TASK TO CARRY OUT: Repeat exactly the lines below that lie between the line with "##### Coexistence of Rows and Columns" and the line with "AOF persistence logs", counting both of those lines as part of the answer.

[Start of section]

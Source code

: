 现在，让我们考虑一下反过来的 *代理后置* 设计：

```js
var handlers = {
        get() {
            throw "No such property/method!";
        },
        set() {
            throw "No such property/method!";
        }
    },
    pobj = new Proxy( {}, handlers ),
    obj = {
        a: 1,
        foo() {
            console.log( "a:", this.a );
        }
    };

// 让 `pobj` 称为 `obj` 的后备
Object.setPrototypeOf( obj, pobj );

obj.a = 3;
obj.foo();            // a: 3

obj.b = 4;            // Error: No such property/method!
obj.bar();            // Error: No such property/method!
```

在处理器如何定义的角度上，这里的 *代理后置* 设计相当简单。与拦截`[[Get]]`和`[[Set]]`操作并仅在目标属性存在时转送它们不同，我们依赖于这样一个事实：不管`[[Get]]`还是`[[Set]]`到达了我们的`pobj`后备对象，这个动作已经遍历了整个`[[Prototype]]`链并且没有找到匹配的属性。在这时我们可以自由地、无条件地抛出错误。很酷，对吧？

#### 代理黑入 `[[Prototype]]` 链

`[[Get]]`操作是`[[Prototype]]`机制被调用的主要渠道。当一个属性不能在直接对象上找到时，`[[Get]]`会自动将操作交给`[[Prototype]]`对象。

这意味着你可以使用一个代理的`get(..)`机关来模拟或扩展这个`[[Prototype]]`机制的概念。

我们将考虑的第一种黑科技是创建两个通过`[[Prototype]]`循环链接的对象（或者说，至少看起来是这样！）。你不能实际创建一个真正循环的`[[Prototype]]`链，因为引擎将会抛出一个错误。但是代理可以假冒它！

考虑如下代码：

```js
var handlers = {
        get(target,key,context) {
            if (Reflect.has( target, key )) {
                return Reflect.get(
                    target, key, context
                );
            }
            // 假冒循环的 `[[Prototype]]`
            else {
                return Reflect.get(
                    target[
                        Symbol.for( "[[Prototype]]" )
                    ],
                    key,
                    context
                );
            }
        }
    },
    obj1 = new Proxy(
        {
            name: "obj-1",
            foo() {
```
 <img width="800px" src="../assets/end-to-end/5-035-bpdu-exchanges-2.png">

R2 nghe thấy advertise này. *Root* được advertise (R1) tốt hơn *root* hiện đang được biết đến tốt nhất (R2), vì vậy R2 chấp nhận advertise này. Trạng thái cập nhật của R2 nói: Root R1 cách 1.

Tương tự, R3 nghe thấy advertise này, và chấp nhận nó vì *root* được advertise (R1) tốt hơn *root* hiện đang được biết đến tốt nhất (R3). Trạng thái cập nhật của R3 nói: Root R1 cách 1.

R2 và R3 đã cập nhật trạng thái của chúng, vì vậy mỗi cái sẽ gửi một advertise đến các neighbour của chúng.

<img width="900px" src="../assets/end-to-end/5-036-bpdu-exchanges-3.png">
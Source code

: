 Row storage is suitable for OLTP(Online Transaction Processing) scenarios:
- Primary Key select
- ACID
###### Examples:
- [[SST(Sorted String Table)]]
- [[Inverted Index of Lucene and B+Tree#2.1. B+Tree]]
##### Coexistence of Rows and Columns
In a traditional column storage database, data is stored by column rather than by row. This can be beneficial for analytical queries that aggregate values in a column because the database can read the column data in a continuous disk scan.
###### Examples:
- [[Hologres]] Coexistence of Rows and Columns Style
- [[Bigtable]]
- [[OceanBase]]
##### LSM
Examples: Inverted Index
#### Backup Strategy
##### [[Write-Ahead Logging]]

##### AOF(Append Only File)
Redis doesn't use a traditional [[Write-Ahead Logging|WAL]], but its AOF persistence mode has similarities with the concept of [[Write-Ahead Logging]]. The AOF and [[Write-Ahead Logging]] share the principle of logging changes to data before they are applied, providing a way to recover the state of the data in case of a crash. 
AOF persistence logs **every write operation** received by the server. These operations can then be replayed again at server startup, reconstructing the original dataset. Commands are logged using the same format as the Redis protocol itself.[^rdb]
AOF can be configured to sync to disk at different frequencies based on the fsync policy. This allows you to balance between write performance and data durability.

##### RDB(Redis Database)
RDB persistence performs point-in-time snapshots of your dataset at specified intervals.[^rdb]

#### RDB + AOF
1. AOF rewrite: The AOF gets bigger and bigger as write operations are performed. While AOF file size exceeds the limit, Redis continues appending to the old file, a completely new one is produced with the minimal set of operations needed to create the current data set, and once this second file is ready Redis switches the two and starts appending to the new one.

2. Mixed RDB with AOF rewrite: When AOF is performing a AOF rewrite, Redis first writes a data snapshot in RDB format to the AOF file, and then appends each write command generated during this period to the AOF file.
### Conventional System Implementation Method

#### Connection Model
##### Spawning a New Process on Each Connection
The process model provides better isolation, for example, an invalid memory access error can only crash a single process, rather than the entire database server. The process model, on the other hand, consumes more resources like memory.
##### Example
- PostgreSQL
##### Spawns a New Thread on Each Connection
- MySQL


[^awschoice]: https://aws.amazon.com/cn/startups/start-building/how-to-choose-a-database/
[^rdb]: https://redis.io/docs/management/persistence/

[End of section]

WRITTEN SOLUTION:
##### Coexistence of Rows and Columns
In a traditional column storage database, data is stored by column rather than by row. This can be beneficial for analytical queries that aggregate values in a column because the database can read the column data in a continuous disk scan.
###### Examples:
- [[Hologres]] Coexistence of Rows and Columns Style
- [[Bigtable]]
- [[OceanBase]]
##### LSM
Examples: Inverted Index
#### Backup Strategy
##### [[Write-Ahead Logging]]

##### AOF(Append Only File)
Redis doesn't use a traditional [[Write-Ahead Logging|WAL]], but its AOF persistence mode has similarities with the concept of [[Write-Ahead Logging]]. The AOF and [[Write-Ahead Logging]] share the principle of logging changes to data before they are applied, providing a way to recover the state of the data in case of a crash. 
AOF persistence logs **every write operation** received by the server. These operations can then be replayed again at server startup, reconstructing the original dataset. Commands are logged using the same format as the Redis protocol itself.[^rdb]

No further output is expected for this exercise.